BEGIN Records for processing

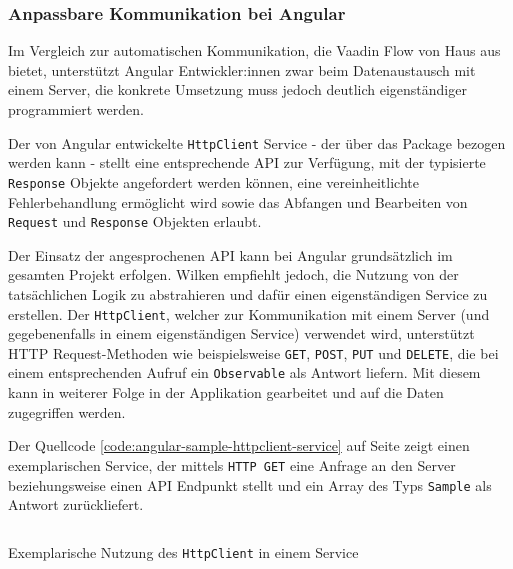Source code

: \documentclass[a4paper,12pt,twoside]{scrreprt}
\begin{document}
\subsubsection{Anpassbare Kommunikation bei Angular}
\label{sub-sub-sec:kommunikation-herangehensweise-angular}
Im Vergleich zur automatischen Kommunikation, die Vaadin Flow von Haus aus bietet, unterstützt Angular Entwickler:innen zwar beim Datenaustausch mit einem Server, die konkrete Umsetzung muss jedoch deutlich eigenständiger programmiert werden.

\medskip

Der von Angular entwickelte \texttt{HttpClient} Service - der über das  Package bezogen werden kann - stellt eine entsprechende API zur Verfügung, mit der typisierte \texttt{Response} Objekte angefordert werden können, eine vereinheitlichte Fehlerbehandlung ermöglicht wird sowie das Abfangen und Bearbeiten von \texttt{Request} und \texttt{Response} Objekten erlaubt. \parencite[][]{google_llc_communicating_nodate}

\medskip

Der Einsatz der angesprochenen API kann bei Angular grundsätzlich im gesamten Projekt erfolgen. Wilken empfiehlt jedoch, die Nutzung von der tatsächlichen Logik zu abstrahieren und dafür einen eigenständigen Service zu erstellen. Der \texttt{HttpClient}, welcher zur Kommunikation mit einem Server (und gegebenenfalls in einem eigenständigen Service) verwendet wird, unterstützt HTTP Request-Methoden wie beispielsweise \texttt{GET}, \texttt{POST}, \texttt{PUT} und \texttt{DELETE}, die bei einem entsprechenden Aufruf ein \texttt{Observable} als Antwort liefern. Mit diesem kann in weiterer Folge in der Applikation gearbeitet und auf die Daten zugegriffen werden. \parencite[][Seite 142-144]{wilken_angular_2018}

\medskip

Der Quellcode \ref{code:angular-sample-httpclient-service} auf Seite \pageref{code:angular-sample-httpclient-service} zeigt einen exemplarischen Service, der mittels \texttt{HTTP GET} eine Anfrage an den Server beziehungsweise einen API Endpunkt stellt und ein Array des Typs \texttt{Sample} als Antwort zurückliefert.

\begin{listing}[ht]
    \renewcommand{\fcolorbox}[4][]{#4}
    \inputminted[fontsize=\footnotesize,linenos]{js}{code/Luidold_HttpClient-Service.ts}
    \caption[Exemplarische Nutzung des \texttt{HttpClient} in einem Service]{Exemplarische Nutzung des \texttt{HttpClient} in einem Service}
    \label{code:angular-sample-httpclient-service}
\end{listing}
\end{document}
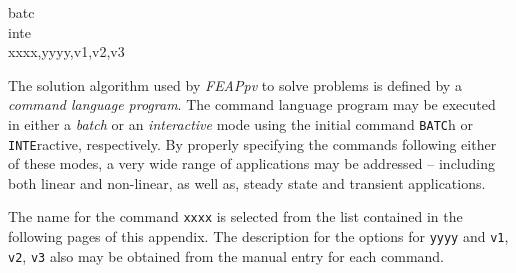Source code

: {\hspace{1.2cm}batc \hfill} \\{\smallskip}
{\hspace{1.0cm}inte \hfill} \\{\smallskip}
{\hspace{1.0cm}xxxx,yyyy,v1,v2,v3 \hfill}
\headb


The solution algorithm used by {\sl FEAPpv} to solve problems
is defined by a {\it command language program}.  The command language
program may be executed in either a {\it batch} or an {\it interactive}
mode using the initial command {\tt BATC}h or {\tt INTE}ractive,
respectively.  By properly
specifying the commands following either of these modes,
a very wide range of applications
may be addressed -- including both linear and non-linear,
as well as, steady state and transient applications.

The name for the command {\tt xxxx} is selected from the list contained
in the following pages of this appendix. The description for the options for
{\tt yyyy} and {\tt v1}, {\tt v2}, {\tt v3}
also may be obtained from the manual entry for each command.
\vfill\eject
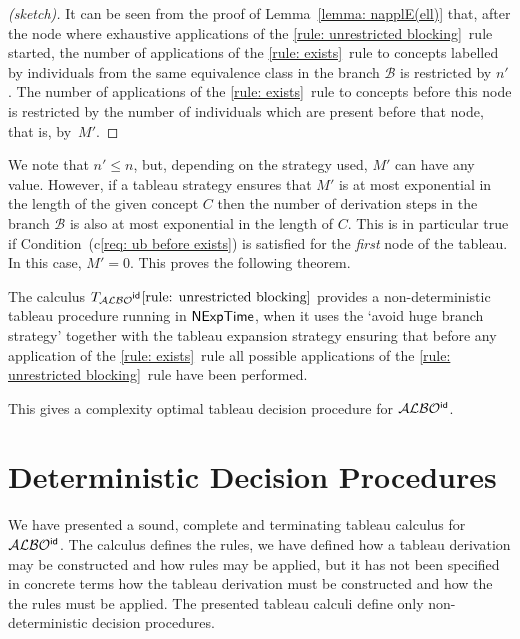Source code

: \documentclass[leqno
,pdflatex
,prodmode
,acmtocl
]{acmsmall}
\newcommand{\mathcmd}[1]{\ensuremath{#1}\xspace}
\newcommand{\dlfont}{\mathcal}
\newcommand{\dl}[1]{\mathcmd{\dlfont{#1}}}
\newcommand{\idRole}{\mathcmd{\textsf{\upshape\mdseries id}}}
\newcommand{\ALBOid}{\dl{ALBO\smash[t]{\mbox{${}^{\idRole}$}}}}
\newcommand{\branch}[1]{\seg{#1}}
\newcommand{\seg}[1]{\mathcmd{\mathcal{#1}}}
\def\complexityfont{\sffamily\upshape}
\def\complexity#1{\mathcmd{\text{\complexityfont #1}}}
\def\NExpTime{\complexity{NExpTime}}
\newcommand{\TALBOidub}{\mathcmd{T_\ALBOid\eqref{rule: unrestricted blocking}}}
\begin{document}
\begin{proof}[(sketch)]
It can be seen from the proof of Lemma~\ref{lemma: napplE(ell)}
that, after the node where exhaustive
applications of the \eqref{rule: unrestricted blocking}~rule started,
the number of applications of the \eqref{rule: exists}~rule
to concepts labelled by individuals from the same equivalence class
in the branch $\branch{B}$ 
is restricted by $n'$.
The number of applications of the \eqref{rule: exists}~rule to concepts
before this node is restricted by the number of individuals which
are present before that node, that is, by~$M'$.
\end{proof}
We note that $n'\leq n$, but, depending on the strategy used, $M'$ can have any value. 
However, if a tableau strategy ensures that $M'$ is at most exponential
in the length of the given concept $C$
then the number of derivation steps in the branch $\branch{B}$
is also at most exponential in the length of $C$.
This is in particular true
if Condition~(c\ref{req: ub before exists})
is satisfied for the \emph{first} node of the tableau.
In this case, $M'=0$. 
This proves the following theorem.

\begin{theorem}
The calculus \TALBOidub provides a 
non-deterministic tableau procedure running in \NExpTime,
when it uses 
the `avoid huge branch strategy' together with
the tableau expansion strategy ensuring that before
any application of the \eqref{rule: exists}~rule
all possible applications of the \eqref{rule: unrestricted blocking}~rule
have been performed.
\end{theorem}

This gives a complexity optimal tableau decision procedure for
\ALBOid.

\section{Deterministic Decision Procedures}
\label{section_implementation}

We have presented a sound, complete and terminating tableau calculus for \ALBOid.
The calculus defines the rules, we have defined how a tableau
derivation may be constructed and how rules may be applied, but it has
not been specified in concrete terms how the tableau derivation must
be constructed and how the the rules must be applied.
The presented tableau calculi define only non-deterministic decision procedures.
\end{document}
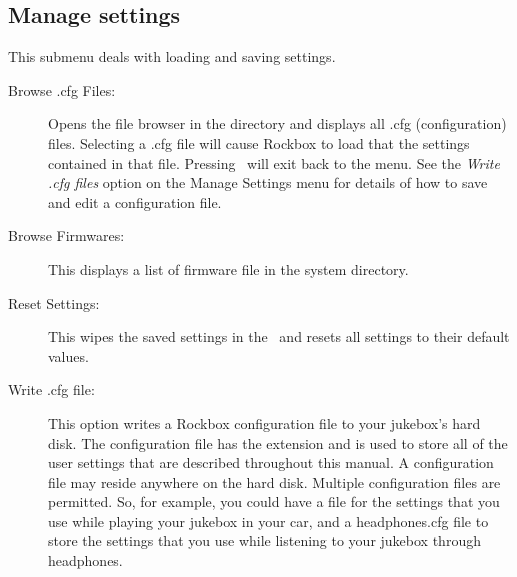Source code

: \subsection{\label{ref:ManageSettings}Manage settings}
This submenu deals with loading and saving settings. 
%
  \begin{description}
    \item [Browse .cfg Files: ]Opens the file browser in the 
     directory and displays all .cfg (configuration) files.
    Selecting a .cfg file will cause Rockbox to load that the settings
    contained in that file. Pressing \ButtonLeft\ will exit back to the menu. 
    See the \emph{Write .cfg files} option on the Manage Settings menu for
    details of how to save and edit a configuration file.
    \item [Browse Firmwares: ]This displays a list of firmware file in
    the  system directory. %
    \item [Reset Settings: ]This wipes the saved settings in the \dap\ and
    resets all settings to their default values. 
    \item [Write .cfg file: ]This option writes a Rockbox configuration file
    to your jukebox's hard disk. The configuration file has the 
    extension and is used to store all of the user settings that are described
    throughout this manual.
    A configuration file may reside anywhere on the hard disk. Multiple
    configuration files are permitted. So, for example, you could have 
    a  file for the settings that you use while playing your
    jukebox in your car, and a headphones.cfg file to store the settings that
    you use while listening to your jukebox through headphones.


\end{description}
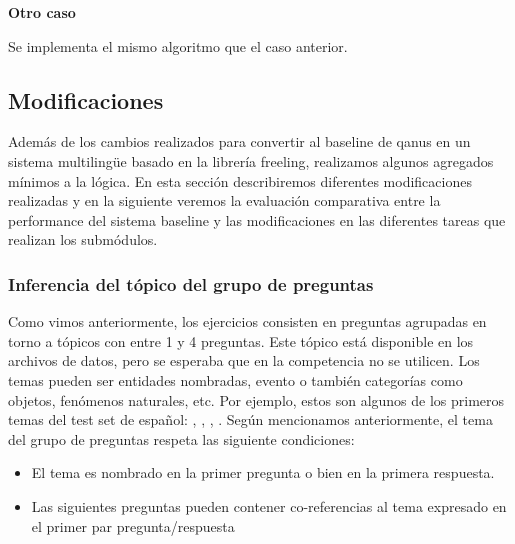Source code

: \textbf{Otro caso} \newline

Se implementa el mismo algoritmo que el caso anterior. \newline


\subsection{Modificaciones}
\label{subsec:modificaciones}

Además de los cambios realizados para convertir al baseline de qanus en un sistema multilingüe basado en la librería freeling, realizamos algunos agregados mínimos a la lógica. En esta sección describiremos diferentes modificaciones realizadas y en la siguiente veremos la evaluación comparativa entre la performance del sistema baseline y las modificaciones en las diferentes tareas que realizan los submódulos.

\subsubsection{Inferencia del tópico del grupo de preguntas}
\label{subsubsec:entidad-de-grupo}

Como vimos anteriormente, los ejercicios consisten en preguntas agrupadas en torno a tópicos con entre 1 y 4 preguntas. Este tópico está disponible en los archivos de datos, pero se esperaba que en la competencia no se utilicen. Los temas pueden ser entidades nombradas, evento o también categorías como objetos, fenómenos naturales, etc. Por ejemplo, estos son algunos de los primeros temas del test set de español: , , , . Según mencionamos anteriormente, el tema del grupo de preguntas respeta las siguiente condiciones:

\begin{itemize}
\item El tema es nombrado en la primer pregunta o bien en la primera respuesta.
\item Las siguientes preguntas pueden contener co-referencias al tema expresado en el primer par pregunta/respuesta
\end{itemize}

END Records for processing

## Problem description:
From the records above, reproduce exactly the lines from the one with "In this case, $M'=0$." to the one with "be constructed and how the", both included, and no others.

## Response area:
In this case, $M'=0$. 
This proves the following theorem.

\begin{theorem}
The calculus \TALBOidub provides a 
non-deterministic tableau procedure running in \NExpTime,
when it uses 
the `avoid huge branch strategy' together with
the tableau expansion strategy ensuring that before
any application of the \eqref{rule: exists}~rule
all possible applications of the \eqref{rule: unrestricted blocking}~rule
have been performed.
\end{theorem}

This gives a complexity optimal tableau decision procedure for
\ALBOid.

\section{Deterministic Decision Procedures}
\label{section_implementation}

We have presented a sound, complete and terminating tableau calculus for \ALBOid.
The calculus defines the rules, we have defined how a tableau
derivation may be constructed and how rules may be applied, but it has
not been specified in concrete terms how the tableau derivation must
be constructed and how the the rules must be applied.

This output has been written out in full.